> _Work item_: Among the lines of the records below, count those with the word "from". Reply with that number alone.

> _Materials provided_:
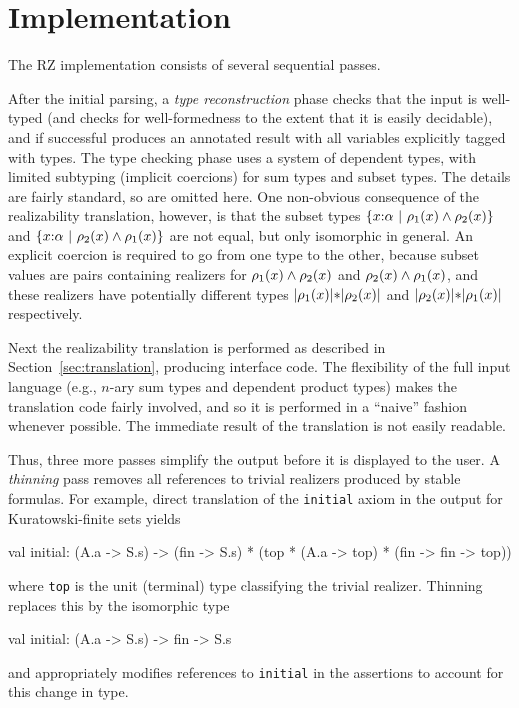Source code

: \section{Implementation}
\label{sec:implementation}

The RZ implementation consists of several sequential passes.

After the initial parsing, a \emph{type reconstruction} phase checks
that the input is well-typed (and checks for well-formedness to the
extent that it is easily decidable), and if successful produces an
annotated result with all variables explicitly tagged with types. The
type checking phase uses a system of dependent types, with limited
subtyping (implicit coercions) for sum types and subset types. The
details are fairly standard, so are omitted here. One non-obvious
consequence of the realizability translation, however, is that the
subset types $\{x{:}\alpha\ |\ \rho_1(x)\land \rho_2(x)\}$ and
$\{x{:}\alpha\ |\ \rho_2(x)\land \rho_1(x)\}$ are not
equal, but only isomorphic in general. An
explicit coercion is required to go from one type to the other,
because subset values are pairs containing realizers for
$\rho_1(x)\land \rho_2(x)$ and
$\rho_2(x)\land \rho_1(x)$, and these realizers have
potentially different types $|\rho_1(x)|\mathtt{*}|\rho_2(x)|$ and
$|\rho_2(x)|\mathtt{*}|\rho_1(x)|$ respectively.

Next the realizability translation is performed as described in
Section~\ref{sec:translation}, producing interface code. The
flexibility of the full input language (e.g., $n$-ary sum types and
dependent product types) makes the translation code fairly involved,
and so it is performed in a ``naive'' fashion whenever possible. The
immediate result of the translation is not easily readable.
 

Thus, three more passes simplify the output before it is displayed to
the user. A \emph{thinning} pass removes all references to trivial
realizers produced by stable formulas. For example, direct translation
of the \texttt{initial} axiom in the output for Kuratowski-finite sets
yields
\begin{source}
val initial: (A.a -> S.s) -> (fin -> S.s) * (top * (A.a -> top) * (fin -> fin -> top))
\end{source}
where \texttt{top} is the unit (terminal) type classifying the trivial realizer.  Thinning replaces this by the isomorphic type
\begin{source}
val initial: (A.a -> S.s) -> fin -> S.s
\end{source}
and appropriately modifies references to \texttt{initial} in the assertions to account for this change in type.

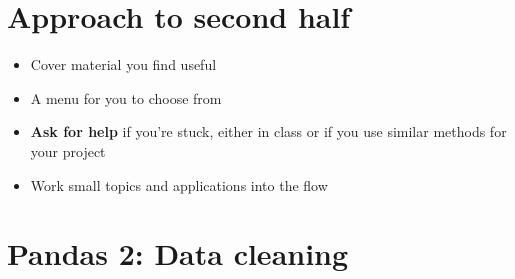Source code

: \documentclass[11pt]{article}
\begin{document}
\section*{Approach to second half}

\begin{itemize}
\item Cover material you find useful
\item A menu for you to choose from
\item {\bf Ask for help} if you're stuck, either in class or if you use similar methods for your project
\item Work small topics and applications into the flow 
\end{itemize} 


\section*{Pandas 2:  Data cleaning} 
\end{document}
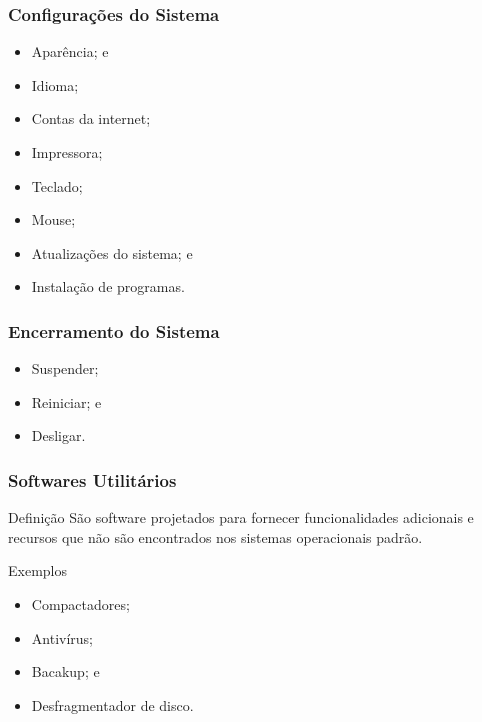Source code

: \documentclass[aspectratio=169]{beamer} %
\begin{document}
\begin{frame}
	\frametitle{Configura\c cões do Sistema}
	
	\begin{itemize}
		\item Aparência; e
		\item Idioma;
		\item Contas da internet;
		\item Impressora;
		\item Teclado;
		\item Mouse;
		\item Atualiza\c cões do sistema; e
		\item Instala\c cão de programas.
	\end{itemize}
\end{frame}

\begin{frame}
	\frametitle{Encerramento do Sistema}
	
	\begin{itemize}
		\item Suspender;
		\item Reiniciar; e
		\item Desligar.
	\end{itemize}
\end{frame}

\begin{frame}
	\frametitle{Softwares Utilitários}
	
	\begin{block}{Defini\c cão}
		São software projetados para fornecer funcionalidades adicionais e recursos que não são encontrados nos sistemas operacionais padrão.
	\end{block}\vfill
	
	\begin{exampleblock}{Exemplos}
		\begin{itemize}
			\item Compactadores;
			\item Antivírus;
			\item Bacakup; e
			\item Desfragmentador de disco.
		\end{itemize}
	\end{exampleblock}
\end{frame}
\end{document}
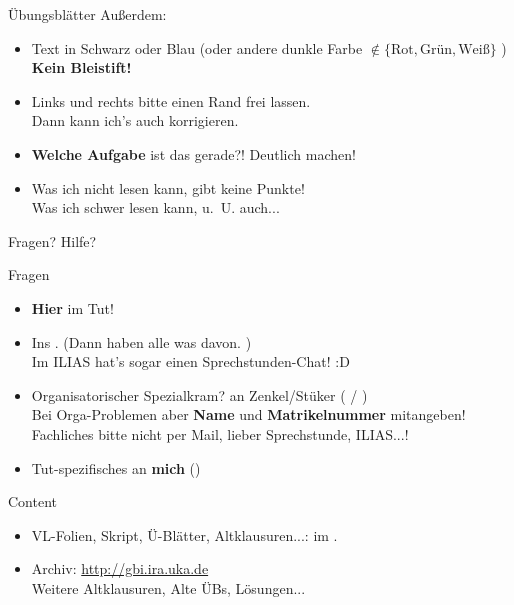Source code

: \begin{frame}{Übungsblätter}
	Außerdem:
	\begin{itemize}
		\item Text in Schwarz oder Blau (oder andere dunkle Farbe $\notin \{\text{Rot}, \text{Grün}, \text{Weiß}\}$ ) \\
			  \textbf{Kein Bleistift!}
		\item Links und rechts bitte einen Rand frei lassen. \\
			  Dann kann ich's auch korrigieren. \smiley
		\item \textbf{Welche Aufgabe} ist das gerade?! \impl Deutlich machen!
		\item Was ich nicht lesen kann, gibt keine Punkte! \\
			  \small Was ich schwer lesen kann, u.~U. auch... 
	\end{itemize}
\end{frame}



\begin{frame}{Fragen? Hilfe?}	
	\begin{block}{Fragen}
		\begin{itemize}
			\item \textbf{Hier} im Tut!
			\item Ins \ILIAS. (Dann haben alle was davon. \smiley) \\
				  Im ILIAS hat's sogar einen Sprechstunden-Chat! :D
			\pause
			\item Organisatorischer Spezialkram? \impl an Zenkel/Stüker ( / ) \\
			Bei Orga-Problemen aber \textbf{Name} und \textbf{Matrikelnummer}  mitangeben! \\
			Fachliches bitte nicht per Mail, lieber \impl Sprechstunde, ILIAS...!
			\item Tut-spezifisches an \textbf{mich} (\mailto{\mymail})
		\end{itemize}
	\end{block}
	\pause
	\begin{block}{Content}
		\begin{itemize}
			\item VL-Folien, Skript, Ü-Blätter, Altklausuren...: im \ILIAS.
			\item Archiv: \url{http://gbi.ira.uka.de} \\
			Weitere Altklausuren, Alte ÜBs, Lösungen...
		\end{itemize}
	\end{block}
\end{frame}

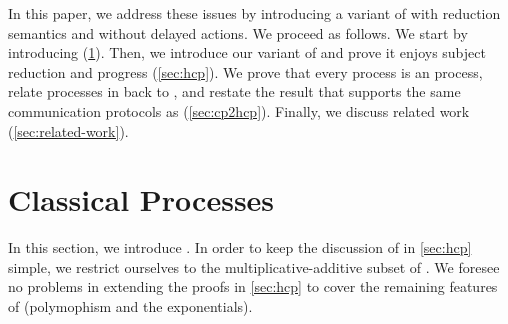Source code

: \documentclass[submission,copyright,creativecommons]{eptcs}
\begin{document}
In this paper, we address these issues by introducing a variant of \hcp with reduction semantics and without delayed actions. We proceed as follows. We start by introducing \cp (\cref{sec:cp}). Then, we introduce our variant of \hcp and prove it enjoys subject reduction and progress (\cref{sec:hcp}). We prove that every \cp process is an \hcp process, relate processes in \hcp back to \cp, and restate the result that \hcp supports the same communication protocols as \cp (\cref{sec:cp2hcp}). Finally, we discuss related work (\cref{sec:related-work}).

\section{Classical Processes}
\label{sec:cp}

In this section, we introduce \cp. In order to keep the discussion of \hcp in \cref{sec:hcp} simple, we restrict ourselves to the multiplicative-additive subset of \cp. We foresee no problems in extending the proofs in \cref{sec:hcp} to cover the remaining features of \cp (polymophism and the exponentials).
\end{document}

> _Task output_: 2